Doodstil… je zou het kunnen zien als een direct gevolg van de intelligente lockdown. Doodstil op de snelweg, het openbaar vervoer, de hotels, vakantieparken, en in heel veel winkels. Doodstil… we worden er op dit moment niet vrolijk van.
(tekst: Wim Meijer)
Hoe anders was dat vandaag 15 jaar geleden toen, op 2 mei 2005, het piepkleine ‘Doodstil’ werd gekozen tot het dorp met de mooiste plaatsnaam van Nederland. Met 49% van de stemmen liet het gehucht in Noord Groningen het Zeeuws-Vlaamse ‘Waterlandkerkje’ (34%) en het Overijsselse ‘Muggenbeet’(11%) ruim achter zich.
70 huizen, 50 auto’s en 5 bromfietsen
Het kan bijna niet anders dan dat dit plaatsje de ultieme plek is om te ontstressen en de hectiek van het dagelijkse leven uit de weg te gaan.
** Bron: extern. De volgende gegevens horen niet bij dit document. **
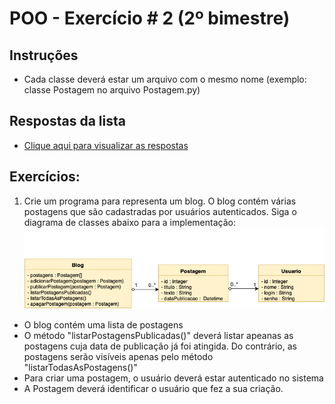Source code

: # POO - Exercício \# 2 (2º bimestre)

## Instruções
* Cada classe deverá estar um arquivo com o mesmo nome (exemplo: classe Postagem no arquivo Postagem.py)


## Respostas da lista
* [Clique aqui para visualizar as respostas](https://github.com/ifpb/intin-poo/tree/master/assets/exercicios/ex-02-respostas)


## Exercícios:
1) Crie um programa para representa um blog. O blog contém várias postagens que são cadastradas por usuários autenticados. Siga o diagrama de classes abaixo para a implementação:
![](ex-poo.png)
* O blog contém uma lista de postagens
* O método "listarPostagensPublicadas()" deverá listar apeanas as postagens cuja data de publicação já foi atingida. Do contrário, as postagens serão visíveis apenas pelo método "listarTodasAsPostagens()"
* Para criar uma postagem, o usuário deverá estar autenticado no sistema
* A Postagem deverá identificar o usuário que fez a sua criação.
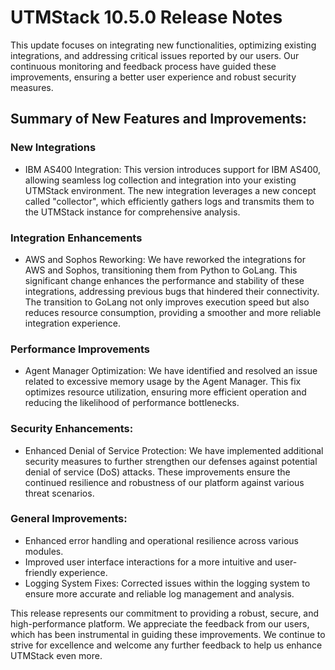 
# UTMStack 10.5.0 Release Notes
This update focuses on integrating new functionalities, optimizing existing integrations, and addressing critical issues reported by our users. Our continuous monitoring and feedback process have guided these improvements, ensuring a better user experience and robust security measures.

## Summary of New Features and Improvements:
### New Integrations
- IBM AS400 Integration: This version introduces support for IBM AS400, allowing seamless log collection and integration into your existing UTMStack environment. The new integration leverages a new concept called "collector", which efficiently gathers logs and transmits them to the UTMStack instance for comprehensive analysis.
### Integration Enhancements
- AWS and Sophos Reworking: We have reworked the integrations for AWS and Sophos, transitioning them from Python to GoLang. This significant change enhances the performance and stability of these integrations, addressing previous bugs that hindered their connectivity. The transition to GoLang not only improves execution speed but also reduces resource consumption, providing a smoother and more reliable integration experience.
### Performance Improvements
- Agent Manager Optimization: We have identified and resolved an issue related to excessive memory usage by the Agent Manager. This fix optimizes resource utilization, ensuring more efficient operation and reducing the likelihood of performance bottlenecks.
### Security Enhancements:
- Enhanced Denial of Service Protection: We have implemented additional security measures to further strengthen our defenses against potential denial of service (DoS) attacks. These improvements ensure the continued resilience and robustness of our platform against various threat scenarios.
### General Improvements:
- Enhanced error handling and operational resilience across various modules.
- Improved user interface interactions for a more intuitive and user-friendly experience.
- Logging System Fixes: Corrected issues within the logging system to ensure more accurate and reliable log management and analysis.
  
This release represents our commitment to providing a robust, secure, and high-performance platform. We appreciate the feedback from our users, which has been instrumental in guiding these improvements. We continue to strive for excellence and welcome any further feedback to help us enhance UTMStack even more.
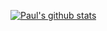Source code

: [![Paul's github stats](https://github-readme-stats.vercel.app/api?username=citypaul&count_private=true&show_icons=true&theme=tokyonight&include_all_commits)](https://github.com/anuraghazra/github-readme-stats)
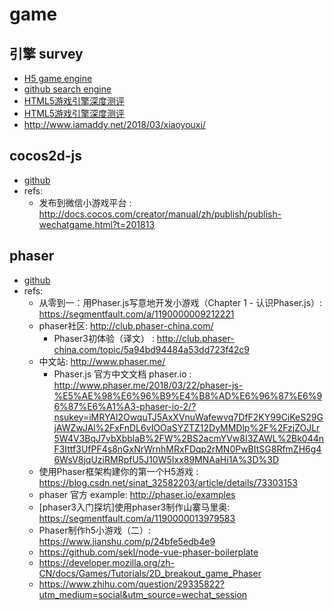 # game

## 引擎 survey
- [H5 game engine](http://html5gameengine.com/)
- [github search engine](https://github.com/search?o=desc&q=game+html5+framework&ref=searchresults&s=stars&type=Repositories&utf8=%E2%9C%93)
- [HTML5游戏引擎深度测评](https://www.jianshu.com/p/0469cd7b1711)
- [HTML5游戏引擎深度测评](https://yq.aliyun.com/articles/183464)
- http://www.iamaddy.net/2018/03/xiaoyouxi/

## cocos2d-js
- [github](https://github.com/cocos2d)
- refs:
  - 发布到微信小游戏平台
: http://docs.cocos.com/creator/manual/zh/publish/publish-wechatgame.html?t=201813

## phaser
- [github](https://github.com/facebook/react)
- refs:
  - 从零到一：用Phaser.js写意地开发小游戏（Chapter 1 - 认识Phaser.js）: https://segmentfault.com/a/1190000009212221
  - phaser社区: http://club.phaser-china.com/
    - Phaser3初体验（译文）
: http://club.phaser-china.com/topic/5a94bd94484a53dd723f42c9
  - 中文站: http://www.phaser.me/
    - Phaser.js 官方中文文档 phaser.io
: http://www.phaser.me/2018/03/22/phaser-js-%E5%AE%98%E6%96%B9%E4%B8%AD%E6%96%87%E6%96%87%E6%A1%A3-phaser-io-2/?nsukey=iMRYAl2OwquTJ5AxXVnuWafewvq7DfF2KY99CiKeS29GjAWZwJAl%2FxFnDL6vIOOaSYZTZ12DyMMDlp%2F%2FzjZOJLr5W4V3BqJ7vbXbblaB%2FW%2BS2acmYVw8I3ZAWL%2Bk044nF3Ittf3UfPF4s8nGxNrWrnhMRxFDqp2rMN0PwBItSG8RfmZH6g46WsV8jqUziRMRpfU5J10W5Ixx89MNAaHi1A%3D%3D
  - 使用Phaser框架构建你的第一个H5游戏
: https://blog.csdn.net/sinat_32582203/article/details/73303153
  - phaser 官方 example: http://phaser.io/examples
  - [phaser3入门探坑]使用phaser3制作山寨马里奥: https://segmentfault.com/a/1190000013979583
  - Phaser制作h5小游戏（二）: https://www.jianshu.com/p/24bfe5edb4e9
  - https://github.com/sekl/node-vue-phaser-boilerplate
  - https://developer.mozilla.org/zh-CN/docs/Games/Tutorials/2D_breakout_game_Phaser
  - https://www.zhihu.com/question/29335822?utm_medium=social&utm_source=wechat_session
En eerlijk gezegd voldoet de entourage van dit piepkleine gehucht volledig aan die verwachting: Het is inderdaad doodstil in Doodstil. Het plaatsje, deel uitmakend van de gemeente Eemsmond, telt 102 inwoners, die met elkaar 70 huizen bewonen en zich weten te verplaatsen met behulp van 50 auto’s en 5 bromfietsen. Gezien de gemiddelde bezetting van 1,5 bewoner per huis, vertaalt het gebrek aan vertier in het stille Groningse zich ook niet in grote gezinnen.
Over de brug
Overigens heeft de naam Doodstil niets te maken met stilte. Niet het gebrek aan geluid, maar de brug over het Boterdiep vormt de inspiratiebron voor de rustgevende plaatsnaam. Hak de naam in twee stukjes en je komt tot ‘doods’ en ‘til’. En een til is een brug.
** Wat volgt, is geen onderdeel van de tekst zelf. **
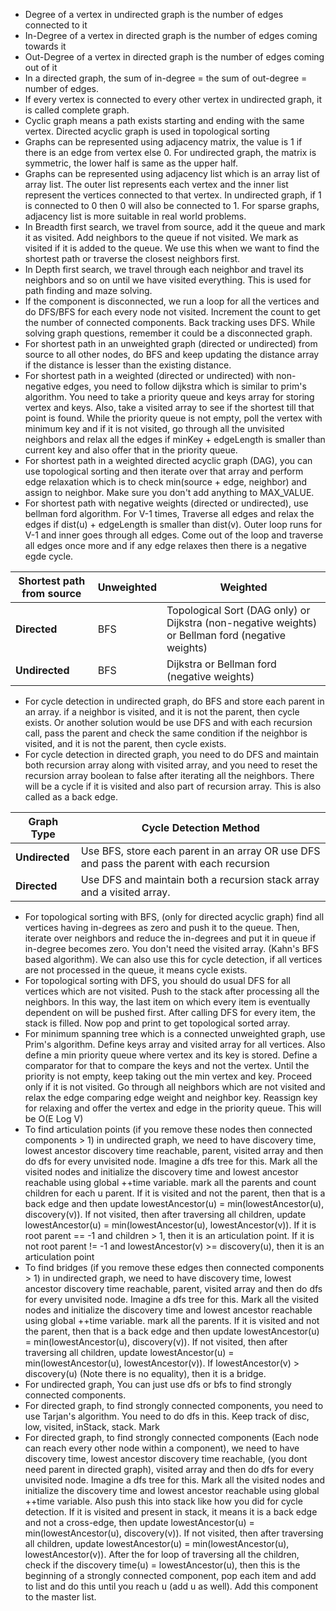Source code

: * Degree of a vertex in undirected graph is the number of edges connected to it
* In-Degree of a vertex in directed graph is the number of edges coming towards it
* Out-Degree of a vertex in directed graph is the number of edges coming out of it
* In a directed graph, the sum of in-degree = the sum of out-degree = number of edges.
* If every vertex is connected to every other vertex in undirected graph, it is called complete graph.
* Cyclic graph means a path exists starting and ending with the same vertex. Directed acyclic graph is used in
  topological sorting
* Graphs can be represented using adjacency matrix, the value is 1 if there is an edge from vertex else 0.
  For undirected graph, the matrix is symmetric, the lower half is same as the upper half.
* Graphs can be represented using adjacency list which is an array list of array list. The outer list represents
  each vertex and the inner list represent the vertices connected to that vertex. In undirected graph, if 1 is
  connected to 0 then 0 will also be connected to 1. For sparse graphs, adjacency list is more suitable in real world
  problems.
* In Breadth first search, we travel from source, add it the queue and mark it as visited. Add neighbors to the queue
  if not visited. We mark as visited if it is added to the queue. We use this when we want to find the shortest path
  or traverse the closest neighbors first.
* In Depth first search, we travel through each neighbor and travel its neighbors and so on until we have visited
  everything. This is used for path finding and maze solving.
* If the component is disconnected, we run a loop for all the vertices and do DFS/BFS for each every node not visited.
  Increment the count to get the number of connected components. Back tracking uses DFS. While solving graph
  questions,
  remember it could be a disconnected graph.
* For shortest path in an unweighted graph (directed or undirected) from source to all other nodes, do BFS and keep
  updating the distance array
  if the distance is lesser than the existing distance.
* For shortest path in a weighted (directed or undirected) with non-negative edges, you need to follow dijkstra which
  is similar to prim's algorithm. You need to take a priority queue and keys array for storing vertex and keys. Also,
  take a visited array to see if the shortest till that point is found. While the priority queue is not empty, poll
  the vertex with minimum key and if it is not visited, go through all the unvisited neighbors and relax all the edges
  if
  minKey + edgeLength is smaller than current key and also offer that in the priority queue.
* For shortest path in a weighted directed acyclic graph (DAG), you can use topological sorting and then iterate over
  that array and perform edge relaxation which is to check min(source + edge, neighbor) and assign to neighbor. Make
  sure you don't add anything to MAX_VALUE.
* For shortest path with negative weights (directed or undirected), use bellman ford algorithm. For V-1 times, Traverse
  all edges and relax the edges if dist(u) + edgeLength is smaller than dist(v). Outer loop runs for V-1 and inner goes
  through all edges. Come out of the loop and traverse all edges once more and if any edge relaxes then there is a
  negative egde cycle.

| **Shortest path from source** | **Unweighted**       | **Weighted**                                                    |
|-------------------------------|----------------------|-----------------------------------------------------------------|
| **Directed**                  | BFS                  | Topological Sort (DAG only) or Dijkstra (non-negative weights) or Bellman ford (negative weights) |
| **Undirected**                | BFS                  | Dijkstra or Bellman ford (negative weights)                                                    |

* For cycle detection in undirected graph, do BFS and store each parent in an array. if a neighbor is visited, and it
  is not the parent, then cycle exists. Or another solution would be use DFS and with each recursion call, pass the
  parent
  and check the same condition if the neighbor is visited, and it is not the parent, then cycle exists.
* For cycle detection in directed graph, you need to do DFS and maintain both recursion array along with visited
  array, and you need to reset the recursion array boolean to false after iterating all the neighbors. There will be
  a cycle if it is visited and also part of recursion array. This is also called as a back edge.

| **Graph Type**           | **Cycle Detection Method**                                                                   |
|--------------------------|---------------------------------------------------------------------------------------------|
| **Undirected**           | Use BFS, store each parent in an array OR use DFS and pass the parent with each recursion    |
| **Directed**             | Use DFS and maintain both a recursion stack array and a visited array.                       |

* For topological sorting with BFS, (only for directed acyclic graph) find all vertices having in-degrees as zero and
  push it to the queue. Then, iterate over neighbors and reduce the in-degrees and put it in queue if in-degree
  becomes zero. You don't need the visited array. (Kahn's BFS based algorithm). We can also use this for cycle
  detection, if all vertices are not processed in the queue, it means cycle exists.
* For topological sorting with DFS, you should do usual DFS for all vertices which are not visited. Push to the stack
  after processing all the neighbors. In this way, the last item on which every item is eventually dependent on will
  be pushed first. After calling DFS for every item, the stack is filled. Now pop and print to get topological sorted
  array.
* For minimum spanning tree which is a connected unweighted graph, use Prim's algorithm. Define keys array and visited
  array for all vertices. Also define a min priority queue where vertex and its key is stored. Define a comparator for
  that to compare the keys and not the vertex. Until the priority is not empty, keep taking out the min vertex and key.
  Proceed only if it is not visited. Go through all neighbors which are not visited and relax the edge comparing edge
  weight and neighbor key. Reassign key for relaxing and offer the vertex and edge in the priority queue.
  This will be O(E Log V)
* To find articulation points (if you remove these nodes then connected components > 1) in undirected graph, we need to
  have discovery time, lowest ancestor discovery time reachable, parent, visited array and then do dfs for every unvisited node.
  Imagine a dfs tree for this. Mark all the visited nodes and initialize the discovery time and lowest ancestor reachable using
  global ++time variable. mark all the parents and count children for each u parent. If it is visited and not the parent,
  then that is a back edge and then update lowestAncestor(u) = min(lowestAncestor(u), discovery(v)). If not visited,
  then after traversing all children, update lowestAncestor(u) = min(lowestAncestor(u), lowestAncestor(v)). If it is
  root parent == -1 and children > 1, then it is an articulation point. If it is not root parent != -1 and 
  lowestAncestor(v) >= discovery(u), then it is an articulation point
* To find bridges (if you remove these edges then connected components > 1) in undirected graph, we need to
  have discovery time, lowest ancestor discovery time reachable, parent, visited array and then do dfs for every unvisited node.
  Imagine a dfs tree for this. Mark all the visited nodes and initialize the discovery time and lowest ancestor reachable using
  global ++time variable. mark all the parents. If it is visited and not the parent, then that is a back edge and then 
  update lowestAncestor(u) = min(lowestAncestor(u), discovery(v)). If not visited,
  then after traversing all children, update lowestAncestor(u) = min(lowestAncestor(u), lowestAncestor(v)). 
  If lowestAncestor(v) > discovery(u) (Note there is no equality), then it is a bridge.
* For undirected graph, You can just use dfs or bfs to find strongly connected components.
* For directed graph, to find strongly connected components, you need to use Tarjan's algorithm. You need to do dfs in
  this. Keep track of disc, low, visited, inStack, stack. Mark
* For directed graph, to find strongly connected components (Each node can reach every other node within a component), we 
  need to have discovery time, lowest ancestor discovery time reachable, (you dont need parent in directed graph), visited 
  array and then do dfs for every unvisited node. Imagine a dfs tree for this. Mark all the visited nodes and initialize 
  the discovery time and lowest ancestor reachable using global ++time variable. Also push this into stack like how you 
  did for cycle detection. If it is visited and present in stack, it means it is a back edge and not a cross-edge, then 
  update lowestAncestor(u) = min(lowestAncestor(u), discovery(v)). If not visited, then after traversing all children, 
  update lowestAncestor(u) = min(lowestAncestor(u), lowestAncestor(v)). After the for loop of traversing all the children, 
  check if the discovery time(u) = lowestAncestor(u), then this is the beginning of a strongly connected component, pop 
  each item and add to list and do this until you reach u (add u as well). Add this component to the master list.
Volgens het verhaal van de Noord Groningers was er vroeger in Doodstil geen brug maar een pont. Hiermee werden de lijkkisten vanuit het dorp over het Boterdiep vervoerd naar de begraafplaats. Lang ging dit goed, totdat het bootje op een van zijn droeve tochten een onverwachte beweging moest maken, waarbij de overledene met kist en al onder het wateroppervlak van het Boterdiep verdween. Dit onbedoelde zeemansgraf deed de voltallige gemeenschap van het Groningse dorp ertoe besluiten om een brug (een ‘til’) voor de doden aan te leggen: een ‘doodstil’.
Tijd voor een nieuwe verkiezing: Hongerige Wolf, Boerenhol of Sexbierum?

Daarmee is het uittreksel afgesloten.